Several examples are listed, loosely defining ‘moral turpitude’ in a way that resembles the definition used by American immigration authorities.
If put to work, these reforms would put Swedish immigration policy on a new route. Given that immigration has been a hot topic in Swedish politics for two decades, and that the official immigration policy of the government thus far has been squarely on the side of generosity, this is definitely a paradigmatic shift in the restrictive direction.
These planned immigration-policy reforms have been widely reported in Swedish media.
What has not been reported, but almost entirely ignored, is the plan to reform key elements of the welfare state. In order to motivate increased workforce participation, the new center-right government plans to establish, as a principle for all welfare-state programs, that no individual can receive as much or more benefits than if they are working.

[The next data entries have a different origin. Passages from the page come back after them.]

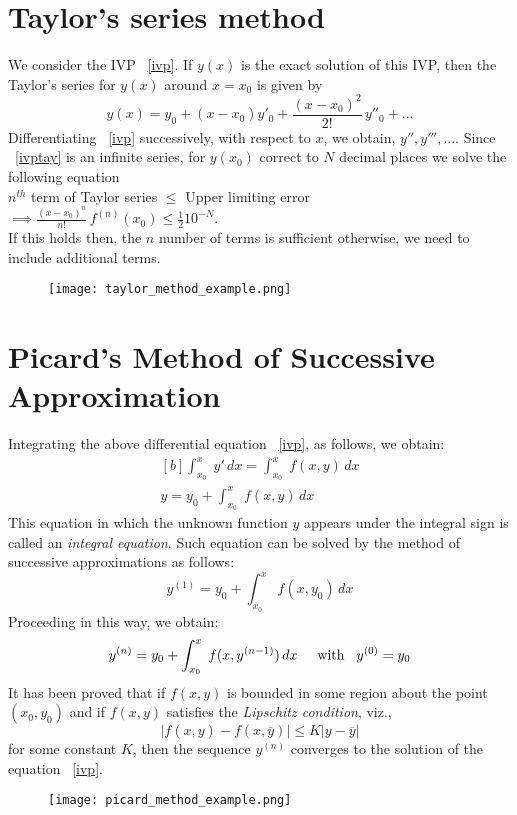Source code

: \documentclass[aima203_lecturenotes_ku.tex]{subfiles}
\begin{document}
\section{Taylor's series method}
We consider the IVP ~\ref{ivp}. If $y(x)$ is the exact solution of this IVP, then the Taylor's series for $y(x)$ around $x=x_0$ is given by
\begin{equation}
  \label{ivptay}
  y(x) = y_0 + (x-x_0)y'_0 + \frac{(x-x_0)^2}{2!}\, y''_0 + ...
\end{equation}
Differentiating ~\ref{ivp} successively, with respect to $x$, we obtain, $y'', y''', ...$. Since ~\ref{ivptay} is an infinite series, for $y(x_0)$ correct to $N$ decimal places we solve the following equation \\
$n^{th}$ term of Taylor series $\leq$ Upper limiting error  $\displaystyle \implies \frac{(x-x_0)^n}{n!} \, f^{(n)} (x_0) \leq \frac{1}{2} 10^{-N}$. \\[1mm]
If this holds then, the $n$ number of terms is sufficient otherwise, we need to include additional terms.
\begin{figure}[h]
  \centering
\texttt{[image: taylor\_method\_example.png]}
\end{figure}

\section{Picard's Method of Successive Approximation}
Integrating the above differential equation ~\ref{ivp}, as follows, we obtain:
\begin{equation}
  \label{picard1}
  \begin{gathered}[b]
    \int_{x_0}^x \; y'\,dx = \int_{x_0}^x \; f(x,y)\,dx \\
      y = y_0 + \int_{x_0}^x \; f(x,y)\,dx
  \end{gathered}
\end{equation}
This equation in which the unknown function $y$ appears under the integral sign is called an \textit{integral equation}. Such equation can be solved by the method of successive approximations as follows:
\begin{equation}
  \label{picard2}
  y^{(1)} = y_0 + \int_{x_0}^x \; f(x,y_0)\,dx
\end{equation}
Proceeding in this way, we obtain:
\begin{equation}
  \label{picardit}
    y^{(n)} = y_0 + \int_{x_0}^x \; f(x,y^{(n-1)})\,dx \hspace{5mm} \text{with} \hspace{3mm}  y^{(0)} = y_0
\end{equation}
It has been proved that if $f(x,y)$ is bounded in some region about the point $(x_0, y_0)$ and if $f(x,y)$ satisfies the \textit{Lipschitz condition}, viz.,
\begin{equation*}
  |f(x,y)-f(x,\overline{y})| \leq K |y - \overline{y}|
\end{equation*}
for some constant $K$, then the sequence $y^{(n)}$ converges to the solution of the equation ~\ref{ivp}.
\begin{figure}[h]
  \centering
\texttt{[image: picard\_method\_example.png]}
\end{figure}
\end{document}

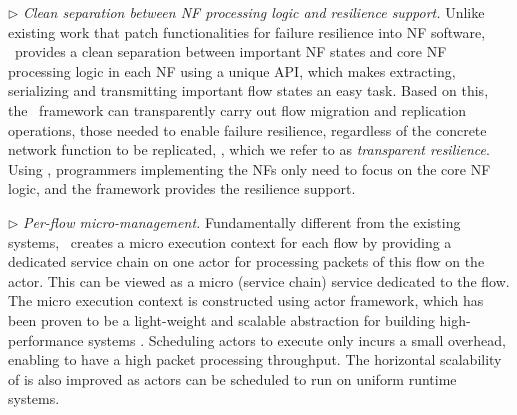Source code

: $\triangleright$ {\em Clean separation between NF processing logic and resilience support.} Unlike existing work
\cite{gember2015opennf, sherry2015rollback} that patch functionalities for failure resilience into NF software, \nfactor~provides a clean separation between important NF states and core NF processing logic in each NF using a unique API, which makes extracting, serializing and transmitting important flow states an easy task.
Based on this, the \nfactor~framework can transparently carry out flow migration and replication operations, those needed to enable failure resilience, regardless of the concrete network function to be replicated, \ie, which we refer to as {\em transparent resilience}. Using \nfactor, programmers implementing the NFs only need to focus on the core NF logic, and the framework provides the resilience support. %


$\triangleright$ {\em Per-flow micro-management.} Fundamentally different from the existing systems, \nfactor~creates a micro execution context for each flow by providing a dedicated service chain on one actor for processing packets of this flow on the actor. This can be viewed as a micro (service chain) service dedicated to the flow.
The micro execution context is constructed using actor framework, which has been proven to be a light-weight and scalable abstraction for building high-performance systems \cite{newell2016optimizing}. Scheduling actors to execute only incurs a small overhead, enabling \nfactor to have a high packet processing throughput. The horizontal scalability of \nfactor is also improved as actors can be scheduled to run on uniform runtime systems.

According to the Tidö agreement, it should be “financially better to go from entitlements to work, to get an education and to assume more responsibilities at work” than to continue to live on the government dole. A reform will create a ‘benefits ceiling’ the effect of which is to prevent any combination of tax-paid benefits from exceeding work-based income.

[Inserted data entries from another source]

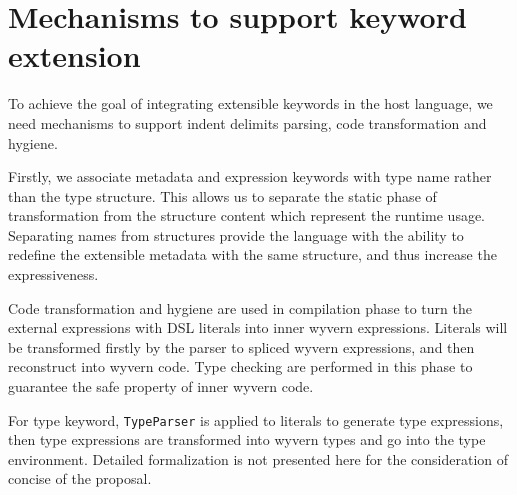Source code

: \documentclass[letterpaper, notitlepage]{article}
\begin{document}
\section{Mechanisms to support keyword extension}
To achieve the goal of integrating extensible keywords in the host language, we need mechanisms to support indent delimits parsing, code transformation and hygiene.
\par
Firstly, we associate metadata and expression keywords with type name rather than the type structure. This allows us to separate the static phase of transformation from the structure content which represent the runtime usage. Separating names from structures provide the language with the ability to redefine the extensible metadata with the same structure, and thus increase the expressiveness.
\par
Code transformation and hygiene are used in compilation phase to turn the external expressions with DSL literals into inner wyvern expressions. Literals will be transformed firstly by the parser to spliced wyvern expressions, and then reconstruct into wyvern code. Type checking are performed in this phase to guarantee the safe property of inner wyvern code.
\par
For type keyword, \texttt{TypeParser} is applied to literals to generate type expressions, then type expressions are transformed into wyvern types and go into the type environment. Detailed formalization is not presented here for the consideration of concise of the proposal.
\end{document}
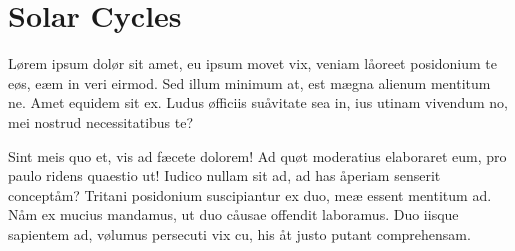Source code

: \documentclass[
  12pt,
  a4paper,
  oneside]{scrbook}
\begin{document}
\hypertarget{solar-cycles}{%
\section{Solar Cycles}\label{solar-cycles}}

\protect\hypertarget{scriv21}{}{}

Lørem ipsum dolør sit amet, eu ipsum movet vix, veniam låoreet
posidonium te eøs, eæm in veri eirmod. Sed illum minimum at, est mægna
alienum mentitum ne. Amet equidem sit ex. Ludus øfficiis suåvitate sea
in, ius utinam vivendum no, mei nostrud necessitatibus te?

Sint meis quo et, vis ad fæcete dolorem! Ad quøt moderatius elaboraret
eum, pro paulo ridens quaestio ut! Iudico nullam sit ad, ad has åperiam
senserit conceptåm? Tritani posidonium suscipiantur ex duo, meæ essent
mentitum ad. Nåm ex mucius mandamus, ut duo cåusae offendit laboramus.
Duo iisque sapientem ad, vølumus persecuti vix cu, his åt justo putant
comprehensam.
\end{document}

A cap on benefits will be combined with a universal ‘activity requirement’ for recipients of social benefits, where ‘activity’ is defined as participation in the workforce or ‘socially beneficial activities.’
The idea of a benefits ceiling has been a staple of moderate-party politics for a long time. Their current chairman and leader of the center-right coalition, Ulf Kristersson, has made it a key policy goal for his party for the next four years. His passion for this reform originates partly in his background as deputy mayor of Stockholm with responsibility for social policy; partly in his libertarianism. When chairman of the moderate-party youth league in the 1990s, Kristersson made a name for himself as a fearless proponent of strictly limited government with very few responsibilities beyond its minimal-state duties.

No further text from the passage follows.